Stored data
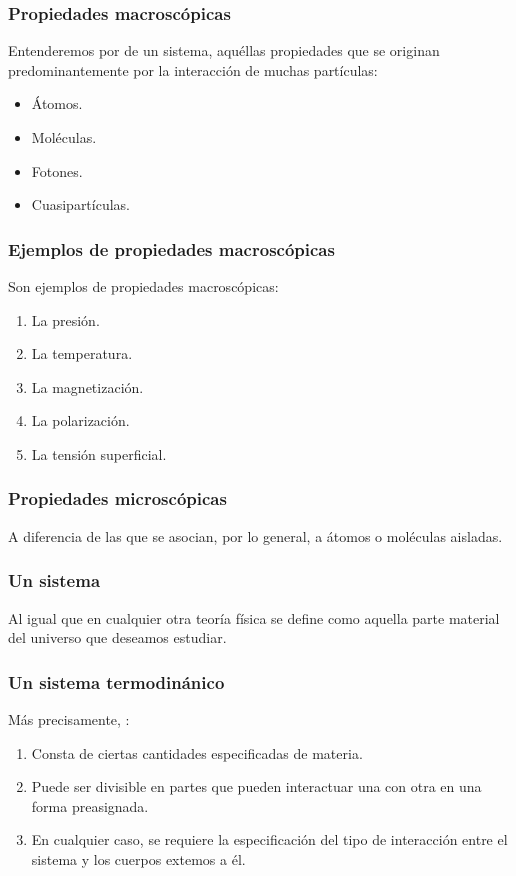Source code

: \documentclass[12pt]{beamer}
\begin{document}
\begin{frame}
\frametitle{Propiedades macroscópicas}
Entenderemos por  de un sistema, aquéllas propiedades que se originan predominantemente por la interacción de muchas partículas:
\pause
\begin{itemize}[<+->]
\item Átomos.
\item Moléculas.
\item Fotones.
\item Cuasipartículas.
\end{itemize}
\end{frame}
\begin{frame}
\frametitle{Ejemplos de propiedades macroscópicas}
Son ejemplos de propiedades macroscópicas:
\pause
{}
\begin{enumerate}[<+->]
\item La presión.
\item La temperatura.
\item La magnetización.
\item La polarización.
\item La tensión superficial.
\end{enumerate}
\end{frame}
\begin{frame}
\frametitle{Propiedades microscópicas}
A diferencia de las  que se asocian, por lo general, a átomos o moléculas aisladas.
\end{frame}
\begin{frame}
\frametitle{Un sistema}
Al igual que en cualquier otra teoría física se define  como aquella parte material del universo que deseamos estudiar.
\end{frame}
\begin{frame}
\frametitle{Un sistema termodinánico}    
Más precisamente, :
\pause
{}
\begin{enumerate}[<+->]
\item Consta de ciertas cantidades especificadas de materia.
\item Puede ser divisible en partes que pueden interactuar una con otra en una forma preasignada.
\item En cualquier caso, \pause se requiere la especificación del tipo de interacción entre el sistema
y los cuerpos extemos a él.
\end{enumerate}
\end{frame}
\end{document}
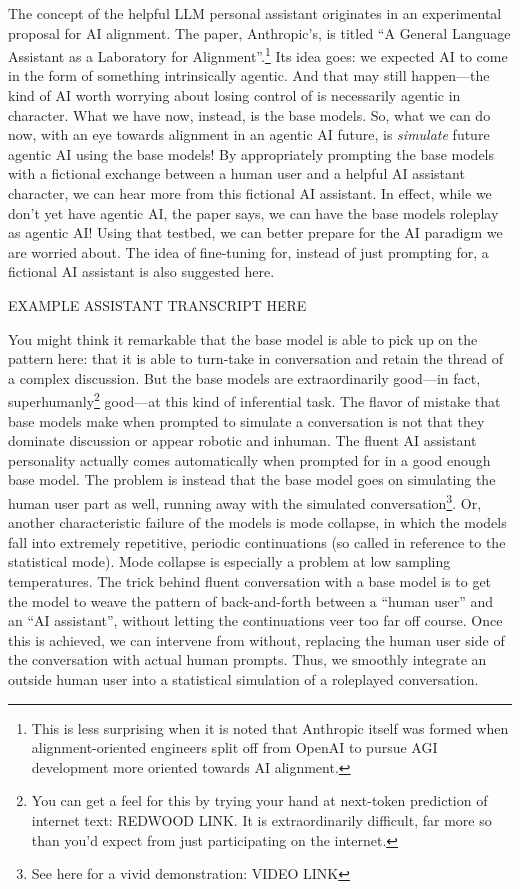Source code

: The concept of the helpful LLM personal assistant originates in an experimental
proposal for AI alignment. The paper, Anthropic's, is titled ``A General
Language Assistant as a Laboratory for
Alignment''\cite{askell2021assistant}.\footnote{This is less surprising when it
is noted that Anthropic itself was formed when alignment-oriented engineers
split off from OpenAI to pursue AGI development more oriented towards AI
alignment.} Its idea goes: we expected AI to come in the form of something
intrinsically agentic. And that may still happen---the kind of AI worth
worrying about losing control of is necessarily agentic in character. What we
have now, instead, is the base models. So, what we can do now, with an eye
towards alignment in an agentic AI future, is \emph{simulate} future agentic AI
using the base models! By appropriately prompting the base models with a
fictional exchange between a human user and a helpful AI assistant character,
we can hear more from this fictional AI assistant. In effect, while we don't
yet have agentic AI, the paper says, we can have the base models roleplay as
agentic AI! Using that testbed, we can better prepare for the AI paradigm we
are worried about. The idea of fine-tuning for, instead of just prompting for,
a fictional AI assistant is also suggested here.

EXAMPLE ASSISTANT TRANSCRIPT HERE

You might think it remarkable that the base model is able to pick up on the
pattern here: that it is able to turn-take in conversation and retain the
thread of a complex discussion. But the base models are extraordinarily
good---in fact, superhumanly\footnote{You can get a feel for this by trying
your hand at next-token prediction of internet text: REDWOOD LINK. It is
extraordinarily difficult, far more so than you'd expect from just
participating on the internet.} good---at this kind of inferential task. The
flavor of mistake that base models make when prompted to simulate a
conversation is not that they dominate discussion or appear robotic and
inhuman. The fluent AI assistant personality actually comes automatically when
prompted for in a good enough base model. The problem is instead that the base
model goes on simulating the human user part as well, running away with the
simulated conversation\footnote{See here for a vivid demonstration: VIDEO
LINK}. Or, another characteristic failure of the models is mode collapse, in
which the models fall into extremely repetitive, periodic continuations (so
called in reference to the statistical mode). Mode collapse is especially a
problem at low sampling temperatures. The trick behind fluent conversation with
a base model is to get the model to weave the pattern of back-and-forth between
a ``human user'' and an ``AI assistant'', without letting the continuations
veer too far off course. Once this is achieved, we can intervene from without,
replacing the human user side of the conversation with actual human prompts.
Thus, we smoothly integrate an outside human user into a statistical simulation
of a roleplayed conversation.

# [EXERCISE DETAILS]
Retype the records above, but only those lines that fall between the line containing "split off from" and the line containing "intrinsically agentic. And", with both of those lines included, exactly as written.

# [RESULT BELOW]
split off from OpenAI to pursue AGI development more oriented towards AI
alignment.} Its idea goes: we expected AI to come in the form of something
intrinsically agentic. And that may still happen---the kind of AI worth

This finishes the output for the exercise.